This study is part of a larger, 3-year study conducted concerning the extent and nature of alcohol abuse screening and treatment services provided to students on college campuses. As part of this study, an online survey of directors of campus health care services was conducted. This study was approved by the institution’s institutional review board.

Colleges

A list of accredited 4-year colleges/universities was identified through the American Council on Education (n = 2,482). Colleges were excluded if they were (1) a graduate school only; (2) a virtual college or online university; (3) associations of schools, or schools that only offered 1 type of program/major; (4) not listed in Barron’s Profiles of American Colleges 2007 or the College Board’s 2008 College Handbook; or (5) had campus leaders who assisted us with development of our survey instrument (n = 3). A final list was identified that consisted of 1,572 eligible colleges/universities and stratified by size (ie, undergraduate enrollment < 2,500 students vs ≥ 2,500 students) and public versus private status. Using a weighted sampling procedure based on the number of colleges within each stratum, 100 colleges were randomly selected from the list of small public and large private colleges, 101 from the list of small private colleges, and 268 from the list of large public colleges. The overall sample included 569 four-year colleges; however, 28 of these schools did not have health care services on campus, resulting in a final sample of 541.

Participants

At each college the director of campus health services or someone in a similar position was invited to participate in a survey. To identify potential respondents for each college, college Web sites were reviewed and phone calls were made to various campus offices identified through these Web sites. The response rate was 61.6% (333/541). A comparison of the characteristics of colleges that responded to the survey to those who did not respond based on the size (small vs large) and type of school (private vs public) indicated no significant differences.

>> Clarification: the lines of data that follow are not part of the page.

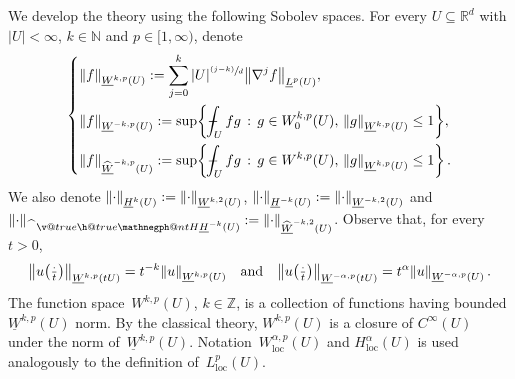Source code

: \documentclass[11pt]{article} %
\makeatletter
\numberwithin{equation}{section}
\theoremstyle{definition}
\let\originalleft\left
\let\originalright\right
\renewcommand{\left}{\mathopen{}\mathclose\bgroup\originalleft}
\renewcommand{\right}{\aftergroup\egroup\originalright}
\newcommand*{\N}{\ensuremath{\mathbb{N}}}
\newcommand*{\Z}{\ensuremath{\mathbb{Z}}}
\newcommand*{\Rd}{\ensuremath{\mathbb{R}^d}}
\renewcommand*{\hat}{\widehat}
\newcommand{\qand}{\quad \mbox{and} \quad }
\def\Xint#1{\mathchoice
{\XXint\displaystyle\textstyle{#1}}%
{\XXint\textstyle\scriptstyle{#1}}%
{\XXint\scriptstyle\scriptscriptstyle{#1}}%
{\XXint\scriptscriptstyle\scriptscriptstyle{#1}}%
\!\int}
\def\XXint#1#2#3{{\setbox0=\hbox{$#1{#2#3}{\int}$}
\vcenter{\hbox{$#2#3$}}\kern-.5\wd0}}
\def\fint{\Xint-}
\newcommand{\negphantom}{\v@true\h@true\negph@nt}
\newcommand{\negph@nt}{\ifmmode\expandafter\mathpalette 
  \expandafter\mathnegph@nt\else\expandafter\makenegph@nt\fi}
\newcommand{\makenegph@nt}[1]{%
  \setbox\z@\hbox{\color@begingroup#1\color@endgroup}\finnegph@nt}
\newcommand{\finnegph@nt}{%
  \setbox\tw@\null 
  \ifv@ \ht\tw@\ht\z@\dp\tw@\dp\z@\fi \ifh@\wd\tw@-\wd\z@\fi\box\tw@}
\newcommand{\mathnegph@nt}[2]{%
  \setbox\z@\hbox{$\m@th #1{#2}$}\finnegph@nt}
\newcommand{\Hminusul}{\hat{\phantom{H}}\negphantom{H}\underline{H}^{-1}}
\newcommand{\Hminusulk}{\hat{\phantom{H}}\negphantom{H}\underline{H}^{-k}}
\makeatother
\begin{document}
\smallskip


We develop the theory using the following Sobolev spaces. For every $U\subseteq\Rd$ with $|U|<\infty$, $k\in\N$ and $p\in [1,\infty)$, denote
\begin{equation}
\label{e.underlinednorms}
\left\{ 
\begin{aligned}
&
\left\| f \right\|_{\underline{W}^{k,p}(U)} 
:=
\sum_{j=0}^k
|U|^{\sfrac {(j{-}k)}d} \left\| \nabla^j f \right\|_{\underline{L}^p(U)},
\\ & 
\left\| f \right\|_{\underline{W}^{-k,p}(U)} 
:=
\sup\left\{ 
\fint_U fg \,:\, 
g\in W^{k,p}_0(U), \, 
\left\| g \right\|_{\underline{W}^{k,p}(U)} 
\leq 1 \right\}, 
\\ & 
\left\| f \right\|_{\hat{\underline{W}}^{-k,p}(U)} 
:=
\sup\left\{ 
\fint_U fg \,:\, 
g\in W^{k,p}(U), \, 
\left\| g \right\|_{\underline{W}^{k,p}(U)} 
\leq 1 \right\} \,.
\end{aligned}
\right.
\end{equation}
We also denote $\left\| \cdot \right\|_{\underline{H}^k(U)}:= \left\| \cdot \right\|_{\underline{W}^{k,2}(U)}$, $\left\| \cdot \right\|_{\underline{H}^{-k}(U)}:= \left\| \cdot \right\|_{\underline{W}^{-k,2}(U)}$ and $\left\| \cdot \right\|_{\Hminusulk(U)}:= \left\| \cdot \right\|_{\hat{\underline{W}}^{-k,2}(U)}$. %
Observe that, for every $t>0$, 
\begin{equation} 
\label{e.Sobolev.scaling} 
\left\| u\left( \tfrac{\cdot}{t} \right) \right\|_{\underline{W}^{k,p}(t U)}  
= t^{-k} \left\| u \right\|_{\underline{W}^{k,p}(U)} 
\qand
\left\| u \left( \tfrac{\cdot}{t} \right) \right\|_{\underline{W}^{-\alpha,p}(t U)} = t^{\alpha} \left\| u  \right\|_{\underline{W}^{-\alpha,p}(U)}
\,.
\end{equation}
The function space~$W^{k,p}(U)$, $k\in \Z$, is a collection of functions having bounded $\underline{W}^{k,p}(U)$ norm. By the classical theory, $W^{k,p}(U)$ is a closure of $C^\infty(U)$ under the norm of~$\underline{W}^{k,p}(U)$. 
Notation~$W^{\alpha,p}_{\mathrm{loc}}(U)$ and $H^\alpha_{\mathrm{loc}}(U)$ is used analogously to the definition of~$L^p_{\mathrm{loc}}(U)$.  


\smallskip
\end{document}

Eighty-eight percent of the respondents were directors of health services or health professionals, and the remaining 12% had either a different title (eg, Assistant Dean of Students, Director of Housing and Residential Life) or did not report their title.

Online Survey

A draft of the survey instrument was reviewed and pilot-tested among 6 campus health professionals from 3 colleges; these colleges were excluded from eligibility in the regular survey. The online survey was administered by a health survey research center at the authors’ university. The online survey was housed on a university server using secure sockets layer protocol to ensure that respondent data were safely transmitted to the server. Data were maintained according to industry standards for Internet security, as well as standards for research protection established by the authors’ university’s institutional review board. Potential participants were first contacted with an e-mail invitation that included a link to complete the online survey. This was followed by up to 5 reminder e-mails sent by the survey center and up to 10 attempted follow-up telephone contacts as needed. The telephone calls served as a reminder to complete the survey online and an opportunity to complete the survey over the phone. Only 3 of our respondents chose to complete the survey over the phone versus online.

Measures

Measures were created from responses to 2 survey items—the first item asked: “Do counselors or health care staff use any formal instrument to identify students with problems related to alcohol use?” (Yes/No/Don’t know/Not applicable). If the response was “Yes,” the respondent was asked, “What instrument(s) does your school use?” Response options included 11 tools (eg, Alcohol Use Disorders Identification Test [AUDIT], CAGE, Michigan Alcohol Screening Test [MAST]), “in-house” and “other” (with write-in option); respondents were instructed to “check all that apply.”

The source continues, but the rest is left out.